My journey to type checking 7521 lines of Python

I've spent the last couple of months adding type hints to the RQL package. In the first part, I talked you the reasons I think Mypy may be useful. In this part, I'll talk about the process I've followed for adding type annotations to RQL.

Recap of the first part:

Type hints are mainly useful for the maintainers, the human readers of large code bases. The people who read and debug and maintain large software systems they did not write.

The major benefit for you won't be fewer bugs or unit tests, but the ability to more easily read and reason about code written by someone else.


Outline:

First, I'll talk about what Mypy is and what should be it's initial setup.

Secondly, I'll briefly show you how I deconstructed the project (import structure & classes hierarchy) to have another perspective of how the project is built.

I will also show 3 different ways to generate type annotations and where I think those type annotations should reside.

Finaly, I'll talk about things that still need to be improved. Mainly, the use of Any and type:ignore.

Feel free to jump straight to the part that's most interesting.


Mypy:

Mypy is a library that provides optional static type checking. Unlike other programming languages, where the static type-checking takes place at compilation time, Mypy CLI does the type-check on-demand. At Logilab, the type-check was done, locally when developing, but also in the Continuous Integration pipeline, using Gitlab and Tox.


Initial setup:

We need to ensure that Mypy is really being run everywhere it should be and everytime someone pushes code. We don't want to spend time applying type annotations that won't be checked. If you don't check type annotations on a regular basis, they may become wrong after a certain period of time. That means:

1. Configuring Mypy

Configuration is done using a mypy.ini file. At the begining, we do not want strict typing checks. Then, we'll try to work towards more strigency, for example: dissallowing dynamic typing or disallowing untyped definitions. We're working with a legacy code base with no type definitions, let's start with more relaxed options.

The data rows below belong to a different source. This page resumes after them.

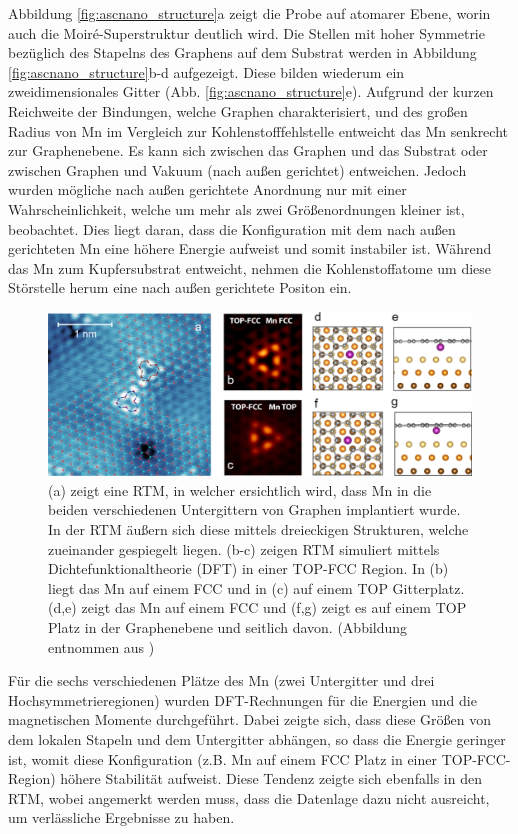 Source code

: Abbildung \ref{fig:ascnano_structure}a zeigt die Probe auf atomarer Ebene, worin auch die Moiré-Superstruktur deutlich wird.
Die Stellen mit hoher Symmetrie bezüglich des Stapelns des Graphens auf dem Substrat werden in 
Abbildung \ref{fig:ascnano_structure}b-d aufgezeigt.
Diese bilden wiederum ein zweidimensionales Gitter (Abb. \ref{fig:ascnano_structure}e).
Aufgrund der kurzen Reichweite der Bindungen, welche Graphen charakterisiert, und des großen Radius von Mn im Vergleich zur 
Kohlenstofffehlstelle entweicht das Mn senkrecht zur Graphenebene.
Es kann sich zwischen das Graphen und das Substrat oder zwischen Graphen und Vakuum (nach außen gerichtet) entweichen. 
Jedoch wurden mögliche nach außen gerichtete Anordnung nur mit einer Wahrscheinlichkeit, 
welche um mehr als zwei Größenordnungen kleiner ist, beobachtet.
Dies liegt daran, dass die Konfiguration mit dem nach außen gerichteten Mn eine höhere Energie aufweist und somit instabiler ist.
Während das Mn zum Kupfersubstrat entweicht, nehmen die Kohlenstoffatome um diese Störstelle herum eine nach außen gerichtete Positon ein.
\begin{figure}
    \centering
    \includegraphics[width = \textwidth]{Plots/images_large_nn1c00139_0003.jpeg}
    \caption{(a) zeigt eine RTM, in welcher ersichtlich wird, dass Mn in die beiden verschiedenen Untergittern von Graphen implantiert wurde. In der
    RTM äußern sich diese mittels dreieckigen Strukturen, welche zueinander gespiegelt liegen.
    (b-c) zeigen RTM simuliert mittels Dichtefunktionaltheorie (DFT) in einer TOP-FCC Region. In (b) liegt das Mn auf einem FCC
    und in (c) auf einem TOP Gitterplatz. (d,e) zeigt das Mn auf einem FCC und (f,g) zeigt es auf einem TOP Platz in der Graphenebene und seitlich davon.
    (Abbildung entnommen  aus \cite{doi:10.1021/acsnano.1c00139})}
    \label{fig:ascnano_defect}
\end{figure}
Für die sechs verschiedenen Plätze des Mn (zwei Untergitter und drei Hochsymmetrieregionen) wurden DFT-Rechnungen für die Energien und die magnetischen Momente durchgeführt.
Dabei zeigte sich, dass diese Größen von dem lokalen Stapeln und dem Untergitter abhängen, so dass die Energie geringer ist, womit 
diese Konfiguration (z.B. Mn auf einem FCC Platz in einer TOP-FCC-Region) höhere Stabilität aufweist.
Diese Tendenz zeigte sich ebenfalls in den RTM, wobei angemerkt werden muss, dass die Datenlage dazu nicht ausreicht, um
verlässliche Ergebnisse zu haben.  
\newpage
\FloatBarrier
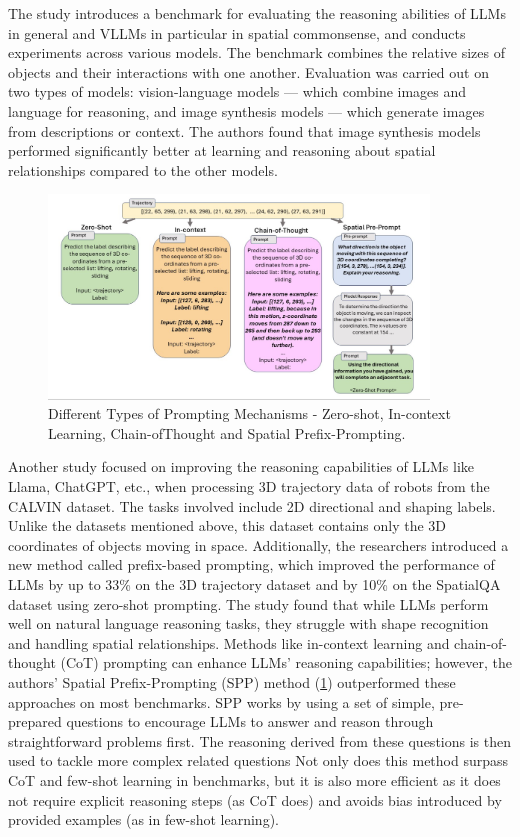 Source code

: The study \cite{liu2022things} introduces a benchmark for evaluating the reasoning abilities of LLMs in general and VLLMs in particular in spatial commonsense, and conducts experiments across various models. 
The benchmark combines the relative sizes of objects and their interactions with one another. Evaluation was carried out on two types of models: vision-language models — which combine images and language for reasoning, 
and image synthesis models — which generate images from descriptions or context. The authors found that image synthesis models performed significantly better at learning and reasoning about spatial relationships compared to the other models.


\begin{figure}
    \centering
    \includegraphics[width=0.9\textwidth]{Figs/SPP.png}
    \caption{Different Types of Prompting Mechanisms - Zero-shot, In-context Learning, Chain-ofThought and Spatial Prefix-Prompting.}
    \label{fig:spp}
\end{figure}

Another study \cite{sharma2023exploring} focused on improving the reasoning capabilities of LLMs like Llama, ChatGPT, etc., when processing 3D trajectory data of robots from the CALVIN dataset. The tasks involved include 2D directional and shaping labels. 
Unlike the datasets mentioned above, this dataset contains only the 3D coordinates of objects moving in space. Additionally, the researchers introduced a new method called prefix-based prompting, which improved the performance of LLMs by up to 33\% on the 3D trajectory dataset 
and by 10\% on the SpatialQA dataset using zero-shot prompting. The study found that while LLMs perform well on natural language reasoning tasks, they struggle with shape recognition and handling spatial relationships. Methods like in-context learning and chain-of-thought (CoT) prompting can enhance LLMs' reasoning capabilities; however, 
the authors’ Spatial Prefix-Prompting (SPP) method (\ref{fig:spp}) outperformed these approaches on most benchmarks. SPP works by using a set of simple, pre-prepared questions to encourage LLMs to answer and reason through straightforward problems first. The reasoning derived from these questions is then used to tackle more complex related questions
Not only does this method surpass CoT and few-shot learning in benchmarks, but it is also more efficient as it does not require explicit reasoning steps (as CoT does) and avoids bias introduced by provided examples (as in few-shot learning).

2. Ignoring external libraries:

I've done it many weeks later, but I could have done it right from the beginning: tell Mypy to ignore missing type hints from external libraries. Maybe in another phase, we'll annotate them, but for now, they should be ignored.

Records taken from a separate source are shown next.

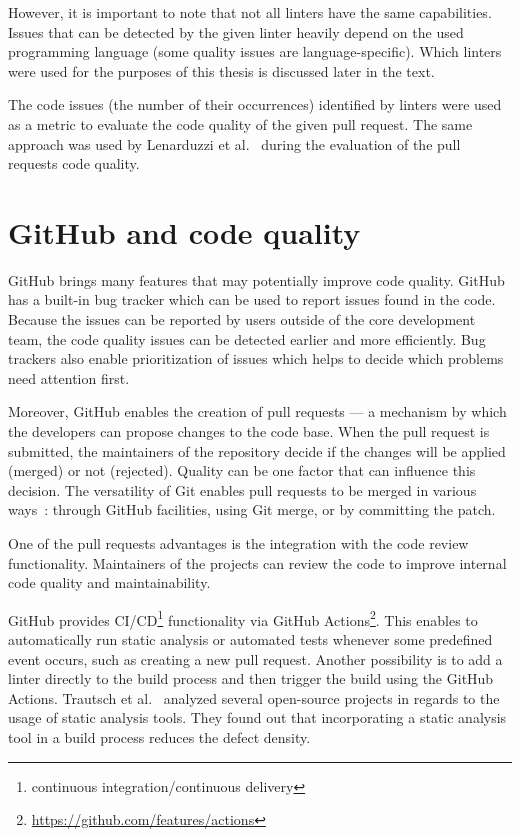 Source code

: \documentclass[digital,oneside,oldtable,nolof,nolot,nocover]{fithesis4}
\begin{document}
However, it is important to note that not all linters have the same
capabilities. Issues that can be detected by the given linter heavily
depend on the used programming language (some quality issues are
language-specific). Which linters were used for the purposes of this thesis
is discussed later in the text.

The code issues (the number of their occurrences) identified by linters were
used as a metric to evaluate the code quality of the given pull request.  The
same approach was used by Lenarduzzi et al.~\cite{quality} during the evaluation
of the pull requests code quality.
\section{GitHub and code quality}
\label{sec:org3f44e88}
GitHub brings many features that may potentially improve code quality.
GitHub has a built-in bug tracker which can be used to report issues found in the code.
Because the issues can be reported by users outside of the core development team,
the code quality issues can be detected earlier and more efficiently. Bug trackers
also enable prioritization of issues which helps to decide which problems need attention first.

Moreover, GitHub enables the creation of pull requests --- a mechanism by which the developers can propose changes to
the code base. When the pull request is submitted, the maintainers of the repository decide if the changes
will be applied (merged) or not (rejected). Quality can be one factor that can influence this decision.
The versatility of Git enables pull requests to be merged in various ways~\cite{exploratory}: through GitHub facilities,
using Git merge, or by committing the patch.

One of the pull requests advantages is the integration with the code review functionality. Maintainers of the projects
can review the code to improve internal code quality and maintainability.

GitHub provides CI/CD\footnote{continuous integration/continuous delivery}
functionality via GitHub Actions\footnote{\url{https://github.com/features/actions}}.
This enables to automatically run static analysis or automated tests whenever
some predefined event occurs, such as creating a new pull request.  Another
possibility is to add a linter directly to the build process and then trigger
the build using the GitHub Actions.  Trautsch et al.~\cite{pmd} analyzed several
open-source projects in regards to the usage of static analysis tools.  They
found out that incorporating a static analysis tool in a build process
reduces the defect density.
\end{document}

3. Set a Tox environment and CI job:

Add Tox environment to automate the boring stuff and reduce the boilerplate. And add a Gitlab CI job. that will be in charge of running Mypy every time a new changeset is sent to the Gitlab server.


Import structure

I thought a diagram showing the import structure would help me understand the project. I also thought making a graph of the RQL's import structure would help me add types a bit faster. My idea was to add annotations from bottom to top. I was wrong. More than once, after adding type annotations to a module, I was obliged to go back to where it was already done. For example, method overrides.

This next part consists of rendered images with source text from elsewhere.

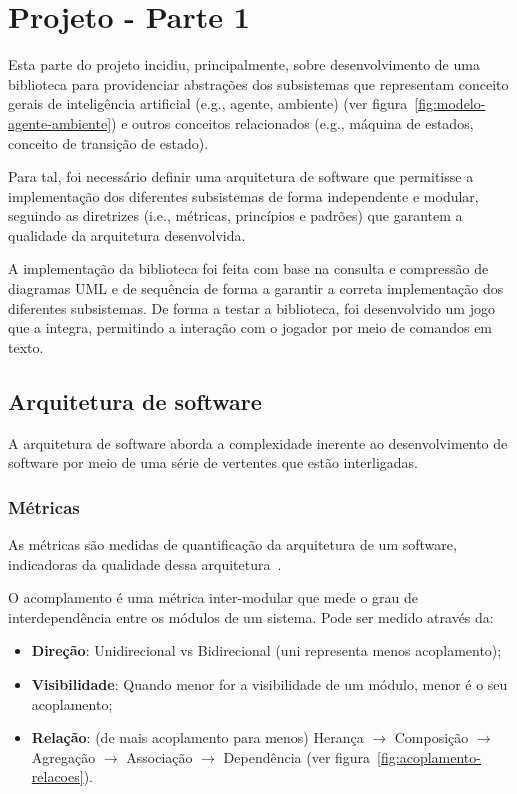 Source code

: \chapter{Projeto - Parte 1} \label{ch:projeto-parte1}

Esta parte do projeto incidiu, principalmente, sobre desenvolvimento de uma biblioteca para providenciar abstrações dos subsistemas que representam conceito gerais de inteligência artificial (e.g., agente, ambiente) (ver figura~\ref{fig:modelo-agente-ambiente}) e outros conceitos relacionados (e.g., máquina de estados, conceito de transição de estado).

Para tal, foi necessário definir uma arquitetura de software que permitisse a implementação dos diferentes subsistemas de forma independente e modular, seguindo as diretrizes (i.e., métricas, princípios e padrões) que garantem a qualidade da arquitetura desenvolvida.

A implementação da biblioteca foi feita com base na consulta e compressão de diagramas UML e de sequência de forma a garantir a correta implementação dos diferentes subsistemas.
De forma a testar a biblioteca, foi desenvolvido um jogo que a integra, permitindo a interação com o jogador por meio de comandos em texto.


\section{Arquitetura de software}\label{sec:arquitetura-de-software}

A arquitetura de software aborda a complexidade inerente ao desenvolvimento de software por meio de uma série de vertentes que estão interligadas.

\subsection{Métricas}\label{subsec:metricas}

As métricas são medidas de quantificação da arquitetura de um software, indicadoras da qualidade dessa arquitetura~\cite{isel:iasa:slides:intro-eng-soft-parte-2}.

O acomplamento é uma métrica inter-modular que mede o grau de interdependência entre os módulos de um sistema. Pode ser medido através da:
\begin{itemize}
    \item \textbf{Direção}: Unidirecional vs Bidirecional (uni representa menos acoplamento);
    \item \textbf{Visibilidade}: Quando menor for a visibilidade de um módulo, menor é o seu acoplamento;
    \item \textbf{Relação}: (de mais acoplamento para menos) Herança $\rightarrow$ Composição $\rightarrow$ Agregação $\rightarrow$ Associação $\rightarrow$ Dependência (ver figura~\ref{fig:acoplamento-relacoes}).
\end{itemize}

PyDeps is the module dependency visualization I used, the result being:


If you open the diagram in another tab, you'll notice that we can see external libraries too, for example: logilab-database, yapps, pygments. Those are the ones that need to be ignored during type checking.


Classes hierachy:

Within Pylint, there is a tool named Pyreverse that analyses Python code and extracts UML class diagrams and package dependencies. Using Pyreverse, we can have a clear view of all the classes and the relation between them:


Type hints addition:

There are different options for adding type annotations.

1. Manual

We can do it manually: finding what are the types flowing through our program, I've been there, it's painful. Literally:

  • Adding breakpoints here and there
  • Running the function or running the tests
  • Once inside PDB, asking the type function to tell me who is who

In [73]: def g(x):
    ...:     breakpoint()
    ...:     x[5] = 'foo'
    ...:     y = 42
    ...:     # a long list of non understandable code
    ...:     return y
    ...: 

In [76]: # let's assume we launched the tests and somewhere, g is called

In [77]: g([16, 72, 38, 45, 21, 34])
> <ipython-input-75-ef8444a3ab59>(3)g()
-> x[5] = 'foo'
(Pdb) type(x)  # please, what is the type of the parameter x?
<class 'list'>
(Pdb) n
> <ipython-input-75-ef8444a3ab59>(4)g()
-> y = 42
(Pdb) n
> <ipython-input-75-ef8444a3ab59>(6)g()
-> return y
(Pdb) type(y) # please, what is the type of the returned value?
<class 'int'>
(Pdb)

After that first run, we may be temped to write our function like one that takes a list and returns an integer:

In [80]: # g takes a list and return an integer

In [81]: def g(x: list) -> int:
    ...:     x[5] = 'foo'
    ...:     y = 42
    ...:     # a long list of non understandable code
    ...:     return y
    ...: 

I said "temped" because, maybe the function takes a dictionary and returns an integer. Only an extensive set of tests will tell us what's the best answer.

2. Reveal:

I never really use them, but another option is to use reveal_type or reveal_locals functions. You just put a reveal_type(expr) in the code, and run it with Mypy. I never really use those 2 functions because most of the time, the revealed type is Any:



3. PyAnnotate:

The third and really helpful option I want to suggest is, using a tool that will give you an exhaustive list of suggestions, for example PyAnnotate. PyAnnotate will help you list all the call arguments and all the return types observed at runtime.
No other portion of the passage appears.